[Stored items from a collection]
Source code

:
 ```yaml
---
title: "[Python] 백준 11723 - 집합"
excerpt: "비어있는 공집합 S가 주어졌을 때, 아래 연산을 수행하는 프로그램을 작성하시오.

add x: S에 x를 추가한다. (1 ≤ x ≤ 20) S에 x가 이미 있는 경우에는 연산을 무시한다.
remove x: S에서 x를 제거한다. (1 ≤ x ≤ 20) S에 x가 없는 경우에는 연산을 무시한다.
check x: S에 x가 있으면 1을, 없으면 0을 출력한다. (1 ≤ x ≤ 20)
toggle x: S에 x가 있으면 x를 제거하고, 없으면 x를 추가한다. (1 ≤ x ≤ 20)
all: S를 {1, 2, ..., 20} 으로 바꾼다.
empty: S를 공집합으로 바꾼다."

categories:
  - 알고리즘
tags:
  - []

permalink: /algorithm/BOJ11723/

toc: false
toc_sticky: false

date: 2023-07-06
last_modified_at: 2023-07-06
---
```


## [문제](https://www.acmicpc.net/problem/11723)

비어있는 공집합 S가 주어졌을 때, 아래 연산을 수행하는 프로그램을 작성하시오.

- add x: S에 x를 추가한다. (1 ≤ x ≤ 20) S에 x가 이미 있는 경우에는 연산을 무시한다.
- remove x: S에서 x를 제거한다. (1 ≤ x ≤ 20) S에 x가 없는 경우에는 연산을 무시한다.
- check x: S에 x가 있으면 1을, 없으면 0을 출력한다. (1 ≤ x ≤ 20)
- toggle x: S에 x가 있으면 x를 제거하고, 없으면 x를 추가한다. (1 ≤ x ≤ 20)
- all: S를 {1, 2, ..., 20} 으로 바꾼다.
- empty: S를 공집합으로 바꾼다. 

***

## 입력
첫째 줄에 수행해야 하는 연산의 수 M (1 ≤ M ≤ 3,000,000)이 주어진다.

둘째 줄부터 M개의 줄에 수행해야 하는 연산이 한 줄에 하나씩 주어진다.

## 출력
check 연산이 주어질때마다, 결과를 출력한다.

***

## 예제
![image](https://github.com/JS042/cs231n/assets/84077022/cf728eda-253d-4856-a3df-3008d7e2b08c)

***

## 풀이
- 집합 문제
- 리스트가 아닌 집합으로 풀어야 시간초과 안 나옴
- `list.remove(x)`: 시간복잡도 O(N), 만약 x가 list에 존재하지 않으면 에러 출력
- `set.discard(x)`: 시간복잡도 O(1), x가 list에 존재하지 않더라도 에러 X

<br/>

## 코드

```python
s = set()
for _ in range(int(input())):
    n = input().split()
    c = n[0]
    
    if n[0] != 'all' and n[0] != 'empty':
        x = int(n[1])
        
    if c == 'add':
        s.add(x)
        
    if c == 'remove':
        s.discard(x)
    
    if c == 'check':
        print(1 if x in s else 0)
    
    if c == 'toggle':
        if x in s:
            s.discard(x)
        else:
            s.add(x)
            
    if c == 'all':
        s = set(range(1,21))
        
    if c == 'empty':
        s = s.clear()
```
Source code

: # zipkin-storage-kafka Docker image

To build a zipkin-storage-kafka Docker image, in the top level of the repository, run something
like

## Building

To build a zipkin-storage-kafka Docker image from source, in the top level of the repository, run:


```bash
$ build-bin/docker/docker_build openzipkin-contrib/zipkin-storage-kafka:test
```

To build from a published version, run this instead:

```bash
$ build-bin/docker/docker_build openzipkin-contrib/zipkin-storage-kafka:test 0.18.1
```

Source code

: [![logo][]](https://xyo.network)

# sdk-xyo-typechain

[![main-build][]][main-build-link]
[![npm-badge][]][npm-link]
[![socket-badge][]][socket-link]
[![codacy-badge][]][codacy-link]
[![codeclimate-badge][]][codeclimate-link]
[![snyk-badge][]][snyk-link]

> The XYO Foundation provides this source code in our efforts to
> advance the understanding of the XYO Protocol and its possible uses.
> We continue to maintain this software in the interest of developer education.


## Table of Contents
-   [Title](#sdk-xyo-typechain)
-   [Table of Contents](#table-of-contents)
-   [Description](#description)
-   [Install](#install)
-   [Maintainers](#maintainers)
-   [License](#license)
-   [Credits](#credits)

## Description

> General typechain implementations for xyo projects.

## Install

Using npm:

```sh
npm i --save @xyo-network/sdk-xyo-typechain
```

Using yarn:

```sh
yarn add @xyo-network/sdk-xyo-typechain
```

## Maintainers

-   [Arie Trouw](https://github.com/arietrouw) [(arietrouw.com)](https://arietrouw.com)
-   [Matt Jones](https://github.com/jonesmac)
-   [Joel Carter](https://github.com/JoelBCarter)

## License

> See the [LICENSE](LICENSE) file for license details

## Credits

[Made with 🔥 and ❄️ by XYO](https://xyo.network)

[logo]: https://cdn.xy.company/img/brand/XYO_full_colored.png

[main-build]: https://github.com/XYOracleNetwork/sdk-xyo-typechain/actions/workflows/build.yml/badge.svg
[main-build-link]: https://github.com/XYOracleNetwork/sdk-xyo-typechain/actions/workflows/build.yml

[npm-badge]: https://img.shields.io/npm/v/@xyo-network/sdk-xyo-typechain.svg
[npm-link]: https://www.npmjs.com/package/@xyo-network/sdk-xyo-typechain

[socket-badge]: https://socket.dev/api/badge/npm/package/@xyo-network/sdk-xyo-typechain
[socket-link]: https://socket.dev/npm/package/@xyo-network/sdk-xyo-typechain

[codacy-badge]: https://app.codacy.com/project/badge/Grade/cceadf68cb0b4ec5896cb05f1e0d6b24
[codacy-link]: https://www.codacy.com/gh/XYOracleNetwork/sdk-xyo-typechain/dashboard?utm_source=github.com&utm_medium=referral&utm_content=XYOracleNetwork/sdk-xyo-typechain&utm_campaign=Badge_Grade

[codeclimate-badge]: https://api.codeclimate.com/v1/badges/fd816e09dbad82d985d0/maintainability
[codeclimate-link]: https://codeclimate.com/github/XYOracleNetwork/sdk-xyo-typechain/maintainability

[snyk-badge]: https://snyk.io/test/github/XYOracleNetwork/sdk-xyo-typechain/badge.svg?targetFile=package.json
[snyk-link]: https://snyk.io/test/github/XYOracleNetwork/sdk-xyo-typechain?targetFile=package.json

Exercise description: All entries are to be repeated exactly and completely.

Written answer:
Source code

:
 ```yaml
---
title: "[Python] 백준 11723 - 집합"
excerpt: "비어있는 공집합 S가 주어졌을 때, 아래 연산을 수행하는 프로그램을 작성하시오.

add x: S에 x를 추가한다. (1 ≤ x ≤ 20) S에 x가 이미 있는 경우에는 연산을 무시한다.
remove x: S에서 x를 제거한다. (1 ≤ x ≤ 20) S에 x가 없는 경우에는 연산을 무시한다.
check x: S에 x가 있으면 1을, 없으면 0을 출력한다. (1 ≤ x ≤ 20)
toggle x: S에 x가 있으면 x를 제거하고, 없으면 x를 추가한다. (1 ≤ x ≤ 20)
all: S를 {1, 2, ..., 20} 으로 바꾼다.
empty: S를 공집합으로 바꾼다."

categories:
  - 알고리즘
tags:
  - []

permalink: /algorithm/BOJ11723/

toc: false
toc_sticky: false

date: 2023-07-06
last_modified_at: 2023-07-06
---
```


## [문제](https://www.acmicpc.net/problem/11723)

비어있는 공집합 S가 주어졌을 때, 아래 연산을 수행하는 프로그램을 작성하시오.

- add x: S에 x를 추가한다. (1 ≤ x ≤ 20) S에 x가 이미 있는 경우에는 연산을 무시한다.
- remove x: S에서 x를 제거한다. (1 ≤ x ≤ 20) S에 x가 없는 경우에는 연산을 무시한다.
- check x: S에 x가 있으면 1을, 없으면 0을 출력한다. (1 ≤ x ≤ 20)
- toggle x: S에 x가 있으면 x를 제거하고, 없으면 x를 추가한다. (1 ≤ x ≤ 20)
- all: S를 {1, 2, ..., 20} 으로 바꾼다.
- empty: S를 공집합으로 바꾼다. 

***

## 입력
첫째 줄에 수행해야 하는 연산의 수 M (1 ≤ M ≤ 3,000,000)이 주어진다.

둘째 줄부터 M개의 줄에 수행해야 하는 연산이 한 줄에 하나씩 주어진다.

## 출력
check 연산이 주어질때마다, 결과를 출력한다.

***

## 예제
![image](https://github.com/JS042/cs231n/assets/84077022/cf728eda-253d-4856-a3df-3008d7e2b08c)

***

## 풀이
- 집합 문제
- 리스트가 아닌 집합으로 풀어야 시간초과 안 나옴
- `list.remove(x)`: 시간복잡도 O(N), 만약 x가 list에 존재하지 않으면 에러 출력
- `set.discard(x)`: 시간복잡도 O(1), x가 list에 존재하지 않더라도 에러 X

<br/>

## 코드

```python
s = set()
for _ in range(int(input())):
    n = input().split()
    c = n[0]
    
    if n[0] != 'all' and n[0] != 'empty':
        x = int(n[1])
        
    if c == 'add':
        s.add(x)
        
    if c == 'remove':
        s.discard(x)
    
    if c == 'check':
        print(1 if x in s else 0)
    
    if c == 'toggle':
        if x in s:
            s.discard(x)
        else:
            s.add(x)
            
    if c == 'all':
        s = set(range(1,21))
        
    if c == 'empty':
        s = s.clear()
```
Source code

: # zipkin-storage-kafka Docker image

To build a zipkin-storage-kafka Docker image, in the top level of the repository, run something
like

## Building

To build a zipkin-storage-kafka Docker image from source, in the top level of the repository, run:


```bash
$ build-bin/docker/docker_build openzipkin-contrib/zipkin-storage-kafka:test
```

To build from a published version, run this instead:

```bash
$ build-bin/docker/docker_build openzipkin-contrib/zipkin-storage-kafka:test 0.18.1
```

Source code

: [![logo][]](https://xyo.network)

# sdk-xyo-typechain

[![main-build][]][main-build-link]
[![npm-badge][]][npm-link]
[![socket-badge][]][socket-link]
[![codacy-badge][]][codacy-link]
[![codeclimate-badge][]][codeclimate-link]
[![snyk-badge][]][snyk-link]

> The XYO Foundation provides this source code in our efforts to
> advance the understanding of the XYO Protocol and its possible uses.
> We continue to maintain this software in the interest of developer education.


## Table of Contents
-   [Title](#sdk-xyo-typechain)
-   [Table of Contents](#table-of-contents)
-   [Description](#description)
-   [Install](#install)
-   [Maintainers](#maintainers)
-   [License](#license)
-   [Credits](#credits)

## Description

> General typechain implementations for xyo projects.

## Install

Using npm:

```sh
npm i --save @xyo-network/sdk-xyo-typechain
```

Using yarn:

```sh
yarn add @xyo-network/sdk-xyo-typechain
```

## Maintainers

-   [Arie Trouw](https://github.com/arietrouw) [(arietrouw.com)](https://arietrouw.com)
-   [Matt Jones](https://github.com/jonesmac)
-   [Joel Carter](https://github.com/JoelBCarter)

## License

> See the [LICENSE](LICENSE) file for license details

## Credits

[Made with 🔥 and ❄️ by XYO](https://xyo.network)

[logo]: https://cdn.xy.company/img/brand/XYO_full_colored.png

[main-build]: https://github.com/XYOracleNetwork/sdk-xyo-typechain/actions/workflows/build.yml/badge.svg
[main-build-link]: https://github.com/XYOracleNetwork/sdk-xyo-typechain/actions/workflows/build.yml

[npm-badge]: https://img.shields.io/npm/v/@xyo-network/sdk-xyo-typechain.svg
[npm-link]: https://www.npmjs.com/package/@xyo-network/sdk-xyo-typechain

[socket-badge]: https://socket.dev/api/badge/npm/package/@xyo-network/sdk-xyo-typechain
[socket-link]: https://socket.dev/npm/package/@xyo-network/sdk-xyo-typechain

[codacy-badge]: https://app.codacy.com/project/badge/Grade/cceadf68cb0b4ec5896cb05f1e0d6b24
[codacy-link]: https://www.codacy.com/gh/XYOracleNetwork/sdk-xyo-typechain/dashboard?utm_source=github.com&utm_medium=referral&utm_content=XYOracleNetwork/sdk-xyo-typechain&utm_campaign=Badge_Grade

[codeclimate-badge]: https://api.codeclimate.com/v1/badges/fd816e09dbad82d985d0/maintainability
[codeclimate-link]: https://codeclimate.com/github/XYOracleNetwork/sdk-xyo-typechain/maintainability

[snyk-badge]: https://snyk.io/test/github/XYOracleNetwork/sdk-xyo-typechain/badge.svg?targetFile=package.json
[snyk-link]: https://snyk.io/test/github/XYOracleNetwork/sdk-xyo-typechain?targetFile=package.json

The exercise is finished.